What’s Bad?

Is it possible to have a “bad” viva?

There are lots of general expectations about the viva process. A reasonable expectation for the duration is two to three hours. There are outliers: it’s possible to be finished in less than an hour, but it’s not a possibility to be hoped for. My viva was four hours and I once met someone whose viva was five hours!

I don’t think my viva was “bad” but can imagine that for another person four hours would have felt like an awfully long time.

Maybe there are certain questions that would feel bad to receive. Perhaps a particular focus by an examiner would be unwelcome.

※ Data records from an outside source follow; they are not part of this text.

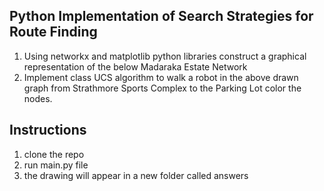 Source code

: ## Python Implementation of Search Strategies for Route Finding

1. Using networkx and matplotlib python libraries construct a graphical representation 
of the below Madaraka Estate Network
2. Implement class UCS algorithm to walk a robot in the above drawn graph from Strathmore 
Sports Complex to the Parking Lot color the nodes.

## Instructions
1. clone the repo
2. run main.py file
3. the drawing will appear in a new folder called answers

There’s a very remote chance that an examiner could approach the viva with the wrong attitude: looking to find problems or to show off their own knowledge and experience.

That would be objectively bad and it’s very unlikely, thankfully.


Most ideas of a “bad” viva are subjective: you have concerns about what could make your viva “bad” for you. If you can name those concerns then maybe you can do something about them.

For example, if a “bad” viva would be one where you forgot things, then you could take steps in your prep to help in case that happened. If a “bad” viva focussed on a particular topic, then you could do extra reading in preparation, or take time to rehearse more for talking about it.

If you have an idea of something that would make your viva “bad”, first check to see if it’s at all likely. Knowing that it probably won’t happen could be enough to help – but if not, consider what steps you could take to help yourself.